[Plain-text document sources]
Content starts

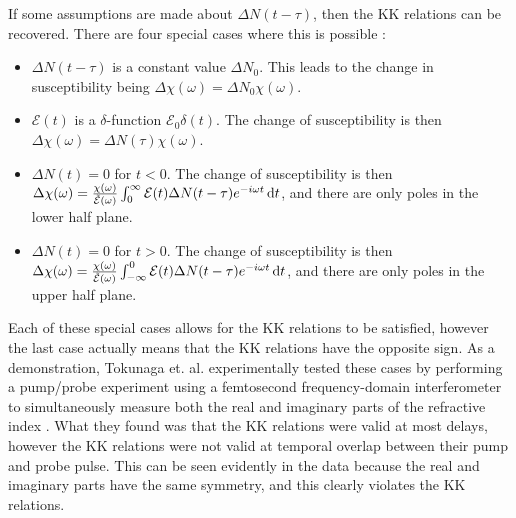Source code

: If some assumptions are made about $\Delta N(t-\tau)$, then the KK relations can be recovered. There are four special cases where this is possible \cite{tokunagaFemtosecondTimeresolvedDispersion1993, tokunagaFemtosecondContinuumInterferometer1996}:
\begin{itemize}
	\item $\Delta N(t-\tau)$ is a constant value $\Delta N_0$.  This leads to the change in susceptibility being $\Delta\chi(\omega) = \Delta N_0 \chi(\omega)$. 
	\item $\mathcal{E}(t)$ is a $\delta$-function $\mathcal{E}_0\delta(t)$.  The change of susceptibility is then $\Delta\chi(\omega) = \Delta N (\tau)\chi(\omega)$.
	\item $\Delta N(t)=0$ for $t<0$.  The change of susceptibility is then $\Delta\chi(\omega) = \frac{\chi(\omega)}{\tilde{\mathcal{E}}(\omega)}\int_{0}^{\infty}\mathcal{E}(t)\Delta N (t-\tau) e^{-i\omega t }\mathop{}\!\mathrm{d} t$, and there are only poles in the lower half plane.
	\item $\Delta N(t)=0$ for $t>0$.  The change of susceptibility is then $\Delta\chi(\omega) = \frac{\chi(\omega)}{\tilde{\mathcal{E}}(\omega)}\int_{-\infty}^{0}\mathcal{E}(t)\Delta N (t-\tau) e^{-i\omega t }\mathop{}\!\mathrm{d} t$, and there are only poles in the upper half plane.
\end{itemize}
Each of these special cases allows for the KK relations to be satisfied, however the last case actually means that the KK relations have the opposite sign.  As a demonstration, Tokunaga et. al. experimentally tested these cases by performing a pump/probe experiment using a femtosecond frequency-domain interferometer to simultaneously measure both the real and imaginary parts of the refractive index \cite{tokunagaFemtosecondTimeresolvedDispersion1993}.  What they found was that the KK relations were valid at most delays, however the KK relations were not valid at temporal overlap between their pump and probe pulse.  This can be seen evidently in the data because the real and imaginary parts have the same symmetry, and this clearly violates the KK relations.

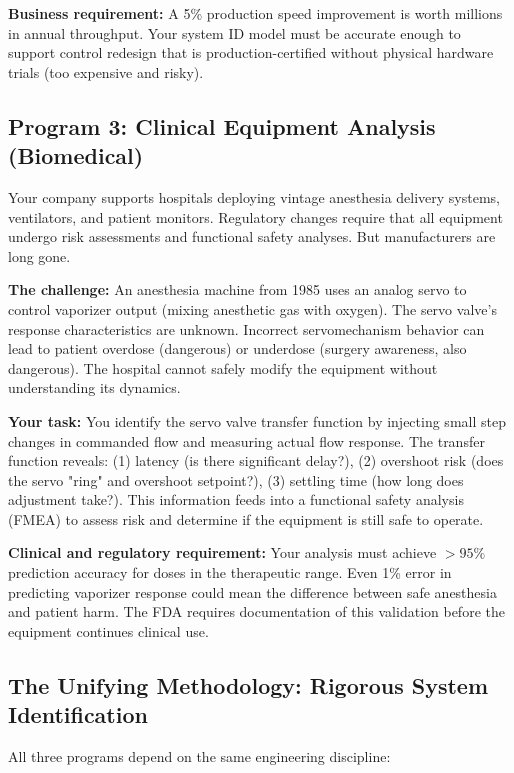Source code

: \documentclass[11pt,letterpaper]{article}
\begin{document}
\textbf{Business requirement:} A 5\% production speed improvement is worth millions in annual throughput. Your system ID model must be accurate enough to support control redesign that is production-certified without physical hardware trials (too expensive and risky).

\subsection{Program 3: Clinical Equipment Analysis (Biomedical)}

Your company supports hospitals deploying vintage anesthesia delivery systems, ventilators, and patient monitors. Regulatory changes require that all equipment undergo risk assessments and functional safety analyses. But manufacturers are long gone.

\textbf{The challenge:} An anesthesia machine from 1985 uses an analog servo to control vaporizer output (mixing anesthetic gas with oxygen). The servo valve's response characteristics are unknown. Incorrect servomechanism behavior can lead to patient overdose (dangerous) or underdose (surgery awareness, also dangerous). The hospital cannot safely modify the equipment without understanding its dynamics.

\textbf{Your task:} You identify the servo valve transfer function by injecting small step changes in commanded flow and measuring actual flow response. The transfer function reveals: (1) latency (is there significant delay?), (2) overshoot risk (does the servo "ring" and overshoot setpoint?), (3) settling time (how long does adjustment take?). This information feeds into a functional safety analysis (FMEA) to assess risk and determine if the equipment is still safe to operate.

\textbf{Clinical and regulatory requirement:} Your analysis must achieve $> 95\%$ prediction accuracy for doses in the therapeutic range. Even 1\% error in predicting vaporizer response could mean the difference between safe anesthesia and patient harm. The FDA requires documentation of this validation before the equipment continues clinical use.

\subsection{The Unifying Methodology: Rigorous System Identification}

All three programs depend on the same engineering discipline:
\end{document}

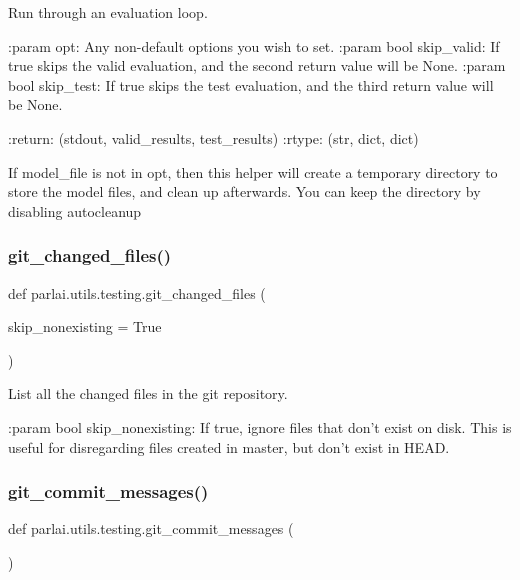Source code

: \begin{DoxyVerb}Run through an evaluation loop.

:param opt:
    Any non-default options you wish to set.
:param bool skip_valid:
    If true skips the valid evaluation, and the second return value will be None.
:param bool skip_test:
    If true skips the test evaluation, and the third return value will be None.

:return: (stdout, valid_results, test_results)
:rtype: (str, dict, dict)

If model_file is not in opt, then this helper will create a temporary directory
to store the model files, and clean up afterwards. You can keep the directory
by disabling autocleanup
\end{DoxyVerb}
 \mbox{\label{namespaceparlai_1_1utils_1_1testing_a2e61f8f35b8ccf518e3561a224781ced}} 
\subsubsection{\texorpdfstring{git\+\_\+changed\+\_\+files()}{git\_changed\_files()}}
{\footnotesize\ttfamily def parlai.\+utils.\+testing.\+git\+\_\+changed\+\_\+files (\begin{DoxyParamCaption}\item[{}]{skip\+\_\+nonexisting = {\ttfamily True} }\end{DoxyParamCaption})}

\begin{DoxyVerb}List all the changed files in the git repository.

:param bool skip_nonexisting:
    If true, ignore files that don't exist on disk. This is useful for
    disregarding files created in master, but don't exist in HEAD.
\end{DoxyVerb}
 \mbox{\label{namespaceparlai_1_1utils_1_1testing_aa9971204bea89f174596698b2e736214}} 
\subsubsection{\texorpdfstring{git\+\_\+commit\+\_\+messages()}{git\_commit\_messages()}}
{\footnotesize\ttfamily def parlai.\+utils.\+testing.\+git\+\_\+commit\+\_\+messages (\begin{DoxyParamCaption}{ }\end{DoxyParamCaption})}

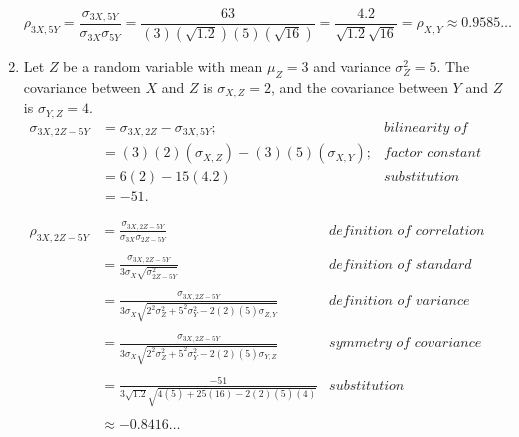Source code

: \documentclass[12pt]{article}
\begin{document}
\begin{enumerate}
\[\rho_{3X,5Y}=\frac{\sigma_{3X,5Y}}{\sigma_{3X}\sigma_{5Y}}=\frac{63}{(3)(\sqrt{1.2})(5)(\sqrt{16})}=\frac{4.2}{\sqrt{1.2}\sqrt{16}}=\rho_{X,Y}\approx 0.9585\dots\]
\item Let $Z$ be a random variable with mean $\mu_Z=3$ and variance $\sigma^2_Z=5$. The covariance between $X$ and $Z$ is $\sigma_{X,Z}=2$, and the covariance between $Y$ and $Z$ is $\sigma_{Y,Z}=4$.
\begin{align*}
\sigma_{3X,2Z-5Y}
&=\sigma_{3X,2Z}-\sigma_{3X,5Y};&\textit{bilinearity of covariance}\\
&=(3)(2)(\sigma_{X,Z})-(3)(5)(\sigma_{X,Y});&\textit{factor constant coefficient}\\
&=6(2)-15(4.2)&\textit{substitution}\\
&=-51.
\end{align*}

\begin{align*}
\rho_{3X,2Z-5Y}
&=\frac{\sigma_{3X,2Z-5Y}}{\sigma_{3X}\sigma_{2Z-5Y}}&\textit{definition of correlation}\\\\
&=\frac{\sigma_{3X,2Z-5Y}}{3\sigma_{X}\sqrt{\sigma^2_{2Z-5Y}}}&\textit{definition of standard deviation}\\\\
&=\frac{\sigma_{3X,2Z-5Y}}{3\sigma_{X}\sqrt{2^2\sigma^2_Z+5^2\sigma^2_Y-2(2)(5)\sigma_{Z,Y}}}&\textit{definition of variance}\\\\
&=\frac{\sigma_{3X,2Z-5Y}}{3\sigma_{X}\sqrt{2^2\sigma^2_Z+5^2\sigma^2_Y-2(2)(5)\sigma_{Y,Z}}}&\textit{symmetry of covariance}\\\\
&=\frac{-51}{3\sqrt{1.2}\sqrt{4(5)+25(16)-2(2)(5)(4)}}&\textit{substitution}\\\\
&\approx -0.8416\dots
\end{align*}
\end{enumerate}
\end{document}
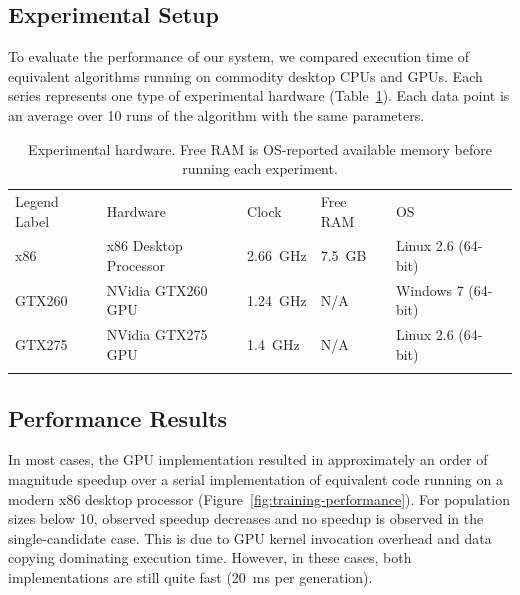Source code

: \documentclass[letterpaper]{jpconf}       %
\begin{document}
\subsection{Experimental Setup} \label{experiment}
To evaluate the performance of our system, we compared execution time of equivalent algorithms running on commodity desktop CPUs and GPUs. Each series represents one type of experimental hardware (Table~\ref{tab:experimental-hardware}). Each data point is an average over 10 runs of the algorithm with the same parameters.

\begin{table}[h]
	\caption{\label{tab:experimental-hardware}Experimental hardware. Free RAM is OS-reported available memory before running each experiment.}
	\begin{center}
	\begin{tabular}{lllll}
	\br
	Legend Label&Hardware&Clock&Free RAM&OS\\
	\mr
	x86   &x86 Desktop Processor&2.66~GHz&7.5~GB&Linux 2.6 (64-bit) \\
	GTX260&NVidia GTX260 GPU    &1.24~GHz&N/A   &Windows 7 (64-bit) \\
	GTX275&NVidia GTX275 GPU    &1.4~GHz &N/A   &Linux 2.6 (64-bit) \\
	\br
	\end{tabular}
	\end{center}
\end{table}

\subsection{Performance Results} \label{performance}
In most cases, the GPU implementation resulted in approximately an order of magnitude speedup over a serial implementation of equivalent code running on a modern x86 desktop processor (Figure~\ref{fig:training-performance}). For population sizes below 10, observed speedup decreases and no speedup is observed in the single-candidate case. This is due to GPU kernel invocation overhead and data copying dominating execution time. However, in these cases, both implementations are still quite fast (20~ms per generation).
\end{document}
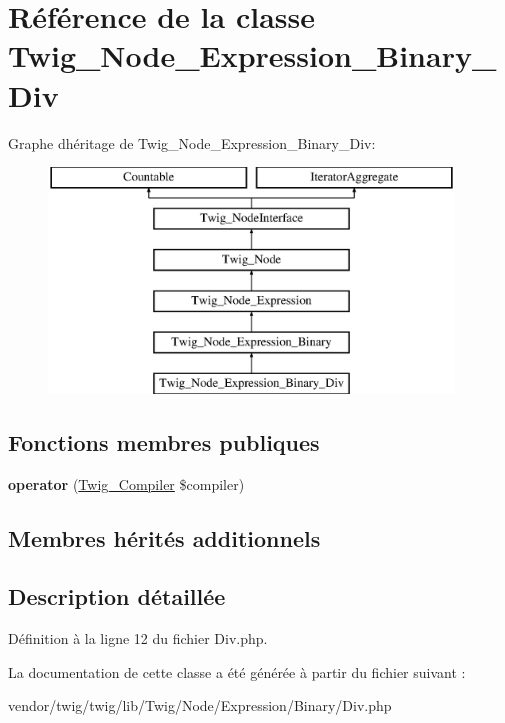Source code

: \hypertarget{class_twig___node___expression___binary___div}{}\section{Référence de la classe Twig\+\_\+\+Node\+\_\+\+Expression\+\_\+\+Binary\+\_\+\+Div}
\label{class_twig___node___expression___binary___div}
Graphe d\textquotesingle{}héritage de Twig\+\_\+\+Node\+\_\+\+Expression\+\_\+\+Binary\+\_\+\+Div\+:\begin{figure}[H]
\begin{center}
\leavevmode
\includegraphics[height=6.000000cm]{class_twig___node___expression___binary___div}
\end{center}
\end{figure}
\subsection*{Fonctions membres publiques}
\begin{DoxyCompactItemize}
\item 
{\bfseries operator} (\hyperlink{class_twig___compiler}{Twig\+\_\+\+Compiler} \$compiler)\hypertarget{class_twig___node___expression___binary___div_af77318ec88d5f8a508684970a150b670}{}\label{class_twig___node___expression___binary___div_af77318ec88d5f8a508684970a150b670}

\end{DoxyCompactItemize}
\subsection*{Membres hérités additionnels}


\subsection{Description détaillée}


Définition à la ligne 12 du fichier Div.\+php.



La documentation de cette classe a été générée à partir du fichier suivant \+:\begin{DoxyCompactItemize}
\item 
vendor/twig/twig/lib/\+Twig/\+Node/\+Expression/\+Binary/Div.\+php\end{DoxyCompactItemize}
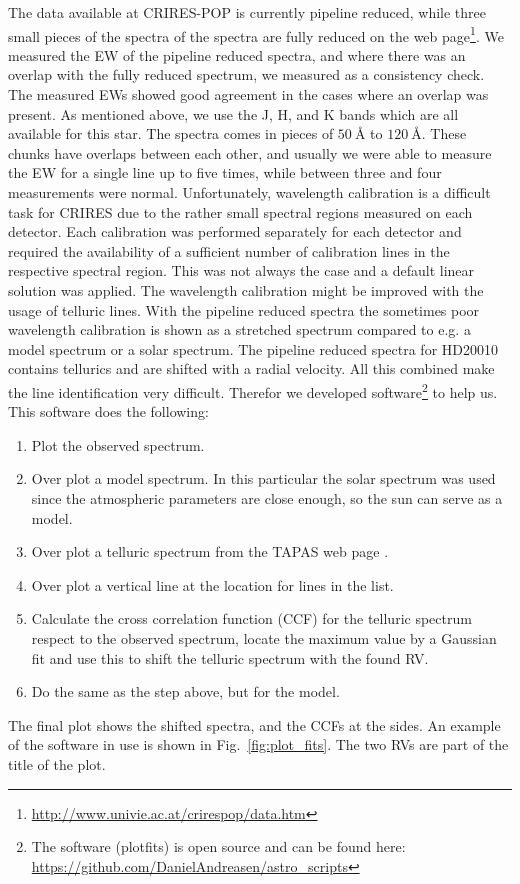 \documentclass{aa}
\begin{document}
The data available at CRIRES-POP is currently pipeline reduced, while
three small pieces of the spectra of the spectra are fully reduced on
the web page\footnote{\url{http://www.univie.ac.at/crirespop/data.htm}}.
We measured the EW of the pipeline reduced spectra, and where there
was an overlap with the fully reduced spectrum, we measured as a
consistency check. The measured EWs showed good agreement in the cases
where an overlap was present. As mentioned above, we use the J, H,
and K bands which are all available for this star. The spectra comes
in pieces of $\SI{50}{\angstrom}$ to $\SI{120}{\angstrom}$. These
chunks have overlaps between each other, and usually we were able
to measure the EW for a single line up to five times, while between
three and four measurements were normal. Unfortunately, wavelength
calibration is a difficult task for CRIRES due to the rather small
spectral regions measured on each detector. Each calibration was
performed separately for each detector and required the availability
of a sufficient number of calibration lines in the respective spectral
region. This was not always the case and a default linear solution
was applied. The wavelength calibration might be improved with the
usage of telluric lines. With the pipeline reduced spectra the
sometimes poor wavelength calibration is shown as a stretched spectrum
compared to e.g. a model spectrum or a solar spectrum. The pipeline
reduced spectra for HD20010 contains tellurics and are shifted with
a radial velocity. All this combined make the line identification
very difficult. Therefor we developed software\footnote{The software
(plot\textunderscore{}fits) is open source and can be found here:
\url{https://github.com/DanielAndreasen/astro_scripts}} to help us. This
software does the following:
\begin{enumerate}
    \item Plot the observed spectrum.
    \item Over plot a model spectrum. In this particular the solar spectrum was
        used since the atmospheric parameters are close enough, so the sun can
        serve as a model.
    \item Over plot a telluric spectrum from the TAPAS web page \citep{Bertaux2014}.
    \item Over plot a vertical line at the location for lines in the list.
    \item Calculate the cross correlation function (CCF) for the telluric spectrum
        respect to the observed spectrum, locate the maximum value by a Gaussian fit
        and use this to shift the telluric spectrum with the found RV.
    \item Do the same as the step above, but for the model.
\end{enumerate}
The final plot shows the shifted spectra, and the CCFs at the sides. An
example of the software in use is shown in Fig.~\ref{fig:plot_fits}. The
two RVs are part of the title of the plot.
\end{document}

Content ends

## Action item
Given the records above, restate word for word only the lines starting at the one with "calibration is a" and ending at the one with "usage of telluric".

## Response box
calibration is a difficult task for CRIRES due to the rather small
spectral regions measured on each detector. Each calibration was
performed separately for each detector and required the availability
of a sufficient number of calibration lines in the respective spectral
region. This was not always the case and a default linear solution
was applied. The wavelength calibration might be improved with the
usage of telluric lines. With the pipeline reduced spectra the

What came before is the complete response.